Recover From Expanding VHD or VDHX Files On VMs With Checkpoints

So you’ve expanded the virtual disk (VHD/VHDX) of a virtual machine that has checkpoints (or snapshots as they used to be called) on it. Did you forget about them?  Did you really leave them lingering around for that long?  Bad practice and not supported (we don’t have production snapshots yet, that’s for Windows Server 2016). Anyway your virtual machine won’t boot. Depending on the importance of that VM you might be chewed out big time or ridiculed. But what if you don’t have a restore that works? Suddenly it’s might have become a resume generating event.

All does not have to be lost. Their might be hope if you didn’t panic and made even more bad decisions. Please, if you’re unsure what to do, call an expert, a real one, or at least some one who knows real experts. It also helps if you have spare disk space, the fast sort if possible and a Hyper-V node where you can work without risk. We’ll walk you through the scenarios for both a VHDX and a VHD.

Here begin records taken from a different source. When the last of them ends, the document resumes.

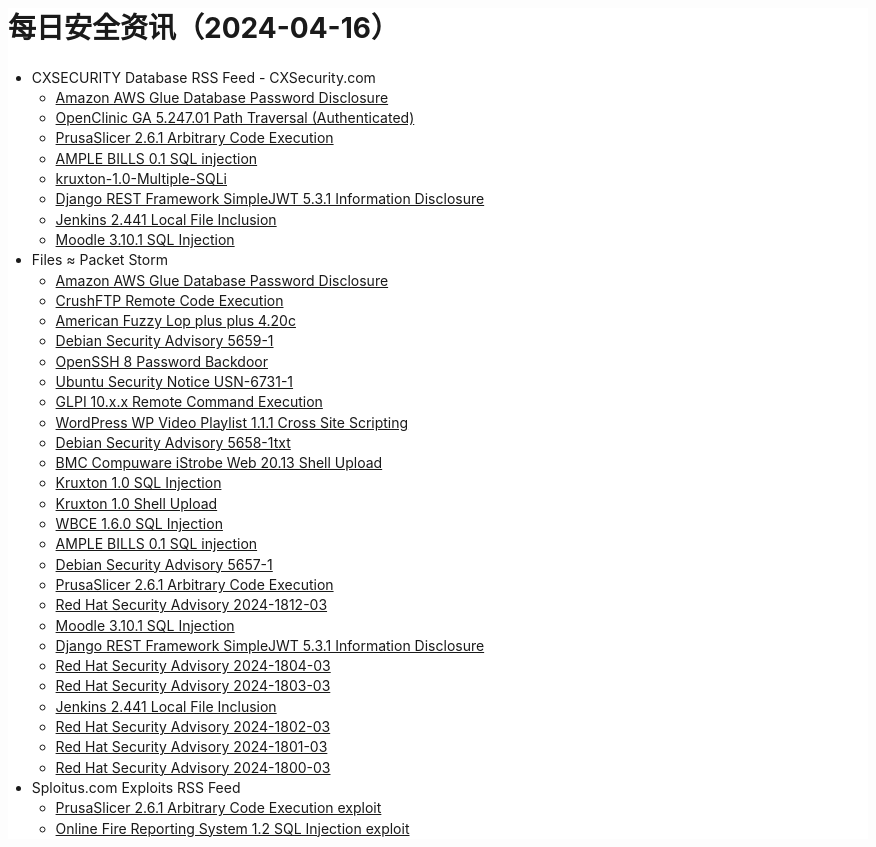 # 每日安全资讯（2024-04-16）

- CXSECURITY Database RSS Feed - CXSecurity.com
  - [Amazon AWS Glue Database Password Disclosure](https://cxsecurity.com/issue/WLB-2024040041)
  - [OpenClinic GA 5.247.01 Path Traversal (Authenticated)](https://cxsecurity.com/issue/WLB-2024040040)
  - [PrusaSlicer 2.6.1 Arbitrary Code Execution](https://cxsecurity.com/issue/WLB-2024040039)
  - [AMPLE BILLS 0.1 SQL injection](https://cxsecurity.com/issue/WLB-2024040038)
  - [kruxton-1.0-Multiple-SQLi](https://cxsecurity.com/issue/WLB-2024040037)
  - [Django REST Framework SimpleJWT 5.3.1 Information Disclosure](https://cxsecurity.com/issue/WLB-2024040036)
  - [Jenkins 2.441 Local File Inclusion](https://cxsecurity.com/issue/WLB-2024040035)
  - [Moodle 3.10.1 SQL Injection](https://cxsecurity.com/issue/WLB-2024040034)
- Files ≈ Packet Storm
  - [Amazon AWS Glue Database Password Disclosure](https://packetstormsecurity.com/files/178068/SA-20240411-0.txt)
  - [CrushFTP Remote Code Execution](https://packetstormsecurity.com/files/178067/crushftp_rce_cve_2023_43177.rb.txt)
  - [American Fuzzy Lop plus plus 4.20c](https://packetstormsecurity.com/files/178066/AFLplusplus-4.20c.tar.gz)
  - [Debian Security Advisory 5659-1](https://packetstormsecurity.com/files/178065/dsa-5659-1.txt)
  - [OpenSSH 8 Password Backdoor](https://packetstormsecurity.com/files/178064/openssh8_trojanned.zip)
  - [Ubuntu Security Notice USN-6731-1](https://packetstormsecurity.com/files/178063/USN-6731-1.txt)
  - [GLPI 10.x.x Remote Command Execution](https://packetstormsecurity.com/files/178062/glpi10-exec.tgz)
  - [WordPress WP Video Playlist 1.1.1 Cross Site Scripting](https://packetstormsecurity.com/files/178061/wpvideoplaylist111-xss.txt)
  - [Debian Security Advisory 5658-1txt](https://packetstormsecurity.com/files/178060/dsa-5658-1txt)
  - [BMC Compuware iStrobe Web 20.13 Shell Upload](https://packetstormsecurity.com/files/178059/bmcciw2013-shell.txt)
  - [Kruxton 1.0 SQL Injection](https://packetstormsecurity.com/files/178058/kruxton10-sql.txt)
  - [Kruxton 1.0 Shell Upload](https://packetstormsecurity.com/files/178057/kruxton10-shell.txt)
  - [WBCE 1.6.0 SQL Injection](https://packetstormsecurity.com/files/178056/wbce160-sql.txt)
  - [AMPLE BILLS 0.1 SQL injection](https://packetstormsecurity.com/files/178055/amplebills01-sql.txt)
  - [Debian Security Advisory 5657-1](https://packetstormsecurity.com/files/178054/dsa-5657-1.txt)
  - [PrusaSlicer 2.6.1 Arbitrary Code Execution](https://packetstormsecurity.com/files/178053/prusaslicer261-exec.txt)
  - [Red Hat Security Advisory 2024-1812-03](https://packetstormsecurity.com/files/178052/RHSA-2024-1812-03.txt)
  - [Moodle 3.10.1 SQL Injection](https://packetstormsecurity.com/files/178051/moodle3101-sql.txt)
  - [Django REST Framework SimpleJWT 5.3.1 Information Disclosure](https://packetstormsecurity.com/files/178050/drfwsjwt531-disclose.txt)
  - [Red Hat Security Advisory 2024-1804-03](https://packetstormsecurity.com/files/178049/RHSA-2024-1804-03.txt)
  - [Red Hat Security Advisory 2024-1803-03](https://packetstormsecurity.com/files/178048/RHSA-2024-1803-03.txt)
  - [Jenkins 2.441 Local File Inclusion](https://packetstormsecurity.com/files/178047/jenkins2441-lfi.txt)
  - [Red Hat Security Advisory 2024-1802-03](https://packetstormsecurity.com/files/178046/RHSA-2024-1802-03.txt)
  - [Red Hat Security Advisory 2024-1801-03](https://packetstormsecurity.com/files/178045/RHSA-2024-1801-03.txt)
  - [Red Hat Security Advisory 2024-1800-03](https://packetstormsecurity.com/files/178044/RHSA-2024-1800-03.txt)
- Sploitus.com Exploits RSS Feed
  - [PrusaSlicer 2.6.1 Arbitrary Code Execution exploit](https://sploitus.com/exploit?id=PACKETSTORM:178053&utm_source=rss&utm_medium=rss)
  - [Online Fire Reporting System 1.2 SQL Injection exploit](https://sploitus.com/exploit?id=PACKETSTORM:178040&utm_source=rss&utm_medium=rss)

How did you get into this pickle?

If you go to the Edit Virtual Hard Disk Wizard via the VM settings it won’t allow for that if the VM has checkpoints, whether the VM is online or not.

image

VHDs cannot be expanded on line. If the VM had checkpoints it must have been shut down when you expanded the VHD. If you went to the Edit Disk tool in Hyper-V Manager directly to open up the disk you don’t get a warning. It’s treated as a virtual disk that’s not in use. Same deal if you do it in PowerShell

Resize-VHD -Path “C:\ClusterStorage\Volume2\DidierTest06\Virtual Hard Disks\RuinFixedVHD.vhd” -SizeBytes 15GB

That just works.

VHDXs can be expanded on online if they’re attached to a vSCSI controller. But if the VM has checkpoints it will not allow for expanding.

image

So yes, you deliberately shut it down to be able to do it with the the Edit Disk tool in Hyper-V Manager. I know, the warning message was not specific enough but consider this. The Edit disk tool when launched directly has no idea of what the disk you’re opening is used for, only if it’s online / locked.

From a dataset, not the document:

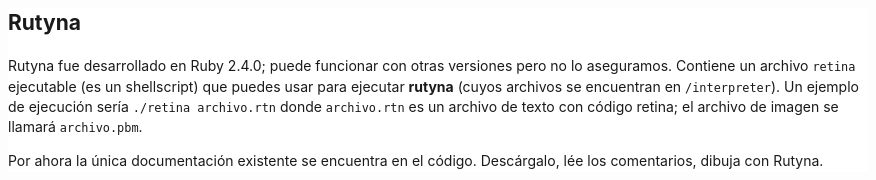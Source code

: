 
## Rutyna

Rutyna fue desarrollado en Ruby 2.4.0; puede funcionar con otras versiones pero no lo aseguramos. Contiene un archivo `retina` ejecutable (es un shellscript) que puedes usar para ejecutar **rutyna** (cuyos archivos se encuentran en `/interpreter`). Un ejemplo de ejecución sería `./retina archivo.rtn` donde `archivo.rtn` es un archivo de texto con código retina; el archivo de imagen se llamará `archivo.pbm`.

Por ahora la única documentación existente se encuentra en el código. Descárgalo, lée los comentarios, dibuja con Rutyna.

Anyway the result is the same for the VM whether it was a VHD or a VHDX. An error when you start it up.

[Window Title]
Hyper-V Manager

[Main Instruction]
An error occurred while attempting to start the selected virtual machine(s).

[Content]
‘DidierTest06’ failed to start.

Synthetic SCSI Controller (Instance ID 92ABA591-75A7-47B3-A078-050E757B769A): Failed to Power on with Error ‘The chain of virtual hard disks is corrupted. There is a mismatch in the virtual sizes of the parent virtual hard disk and differencing disk.’.

Virtual disk ‘C:\ClusterStorage\Volume2\DidierTest06\Virtual Hard Disks\RuinFixedVHD_8DFF476F-7A41-4E4D-B41F-C639478E3537.avhd’ failed to open because a problem occurred when attempting to open a virtual disk in the differencing chain, ‘C:\ClusterStorage\Volume2\DidierTest06\Virtual Hard Disks\RuinFixedVHD.vhd’: ‘The size of the virtual hard disk is not valid.’.

image

You might want to delete the checkpoint but the merge will only succeed for the virtual disk that have not been expanded.  You actually don’t need to do this now, it’s better if you don’t, it saves you some stress and extra work. You could remove the expanded virtual disks from the VM. It will boot but in many cased the missing data on those disks are very bad news. But al least you’ve proven the root cause of your problems.

If you inspect the AVVHD/AVHDX file you’ll get an error that states

The differencing virtual disk chain is broken. Please reconnect the child to the correct parent virtual hard disk.

image

However attempting to do so will fail in this case.

Failed to set new parent for the virtual disk.

The Hyper-V Virtual Machine Management service encountered an unexpected error: The chain of virtual hard disks is corrupted. There is a mismatch in the virtual sizes of the parent virtual hard disk and differencing disk. (0xC03A0017).

image

Is there a fix?

Let’s say you don’t have a backup (shame on you). So now what? Make copies of the VHDX/AVHDX or VHD/AVHD and save guard those. You can also work on copies or on the original files.I’ll just the originals as this blog post is already way too long. If you. Note that some extra disk space and speed come in very handy now. You might even copy them of to a lab server. Takes more time but at least you’re not working on a production host than.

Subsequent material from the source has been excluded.